Effet ricochet de la loi pour la confiance dans l'économie numérique, les parlementaires examinent actuellement une modification du régime de responsabilité applicable aux services postaux, et plus exactement à la Poste. En pratique, la Poste est actuellement irresponsable pour tous les envois "non spéciaux" (recommandés, etc.). C'est à dire qu'en cas de perte ou avarie d'un colis, le cybermarchand (devenu responsable de plein droit) assume les coûts afférents à ces aléas du circuit postal.

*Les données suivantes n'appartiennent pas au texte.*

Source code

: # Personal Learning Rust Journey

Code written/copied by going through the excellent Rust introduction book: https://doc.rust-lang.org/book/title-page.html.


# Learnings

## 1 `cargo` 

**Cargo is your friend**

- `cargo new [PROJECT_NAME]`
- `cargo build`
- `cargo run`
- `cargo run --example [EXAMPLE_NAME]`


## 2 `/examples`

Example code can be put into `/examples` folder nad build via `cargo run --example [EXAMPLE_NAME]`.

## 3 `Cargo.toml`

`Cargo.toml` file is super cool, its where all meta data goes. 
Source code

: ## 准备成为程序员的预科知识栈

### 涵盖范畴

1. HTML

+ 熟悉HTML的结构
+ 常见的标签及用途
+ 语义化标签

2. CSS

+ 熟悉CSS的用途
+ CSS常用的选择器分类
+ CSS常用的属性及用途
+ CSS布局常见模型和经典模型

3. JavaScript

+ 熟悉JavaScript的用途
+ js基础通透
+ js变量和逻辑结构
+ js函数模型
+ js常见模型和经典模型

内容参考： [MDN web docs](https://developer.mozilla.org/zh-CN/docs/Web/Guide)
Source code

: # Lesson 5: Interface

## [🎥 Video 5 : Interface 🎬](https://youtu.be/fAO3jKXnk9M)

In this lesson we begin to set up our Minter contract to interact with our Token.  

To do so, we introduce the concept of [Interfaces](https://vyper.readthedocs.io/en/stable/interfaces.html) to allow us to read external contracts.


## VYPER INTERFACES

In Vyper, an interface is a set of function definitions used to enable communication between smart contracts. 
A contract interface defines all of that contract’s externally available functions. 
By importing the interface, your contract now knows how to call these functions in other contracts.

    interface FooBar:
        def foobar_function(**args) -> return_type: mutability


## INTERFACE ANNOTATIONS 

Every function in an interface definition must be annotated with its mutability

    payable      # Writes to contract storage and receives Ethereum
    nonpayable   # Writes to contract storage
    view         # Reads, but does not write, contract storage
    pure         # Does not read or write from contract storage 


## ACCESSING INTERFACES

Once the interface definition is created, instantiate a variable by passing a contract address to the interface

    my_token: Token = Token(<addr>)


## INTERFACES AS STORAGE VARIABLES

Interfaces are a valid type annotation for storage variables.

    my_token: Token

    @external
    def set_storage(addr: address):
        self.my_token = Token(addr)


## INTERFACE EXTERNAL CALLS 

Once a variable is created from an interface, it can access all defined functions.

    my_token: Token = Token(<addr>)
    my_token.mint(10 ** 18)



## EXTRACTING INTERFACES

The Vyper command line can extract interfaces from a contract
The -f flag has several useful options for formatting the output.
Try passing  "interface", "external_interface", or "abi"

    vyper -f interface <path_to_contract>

C'est pourquoi, une modification de ce régime est actuellement envisagée dans le projet de loi sur la régulation postale (article 11). Adopté par l'Assemblée nationale en première lecture, un amendement modifie l'article L. 7 du Code des postes et communications électroniques en prévoyant que "la responsabilité des entreprises fournissant des services postaux peut être engagée à raison des seuls envois pour lesquels une preuve de distribution ou de dépôt à la demande de l'expéditeur est prévue :
1° Pour les avaries causées à l'occasion du traitement de ces envois, si dans les trois jours, non compris les jours fériés qui suivent leur distribution, le destinataire ou le client a notifié sa protestation motivée à l'entreprise fournissant le service postal ;
2° Pour les dommages directs causés par la perte de ces envois, si une preuve de dépôt peut être produite et, dans le cas où une telle preuve serait produite, si l'entreprise accomplissant le service postal ne produit pas de preuve de distribution ;
3° Pour les dommages directs causés par le retard de ces envois, si l'entreprise fournissant des services postaux a souscrit un engagement en la matière".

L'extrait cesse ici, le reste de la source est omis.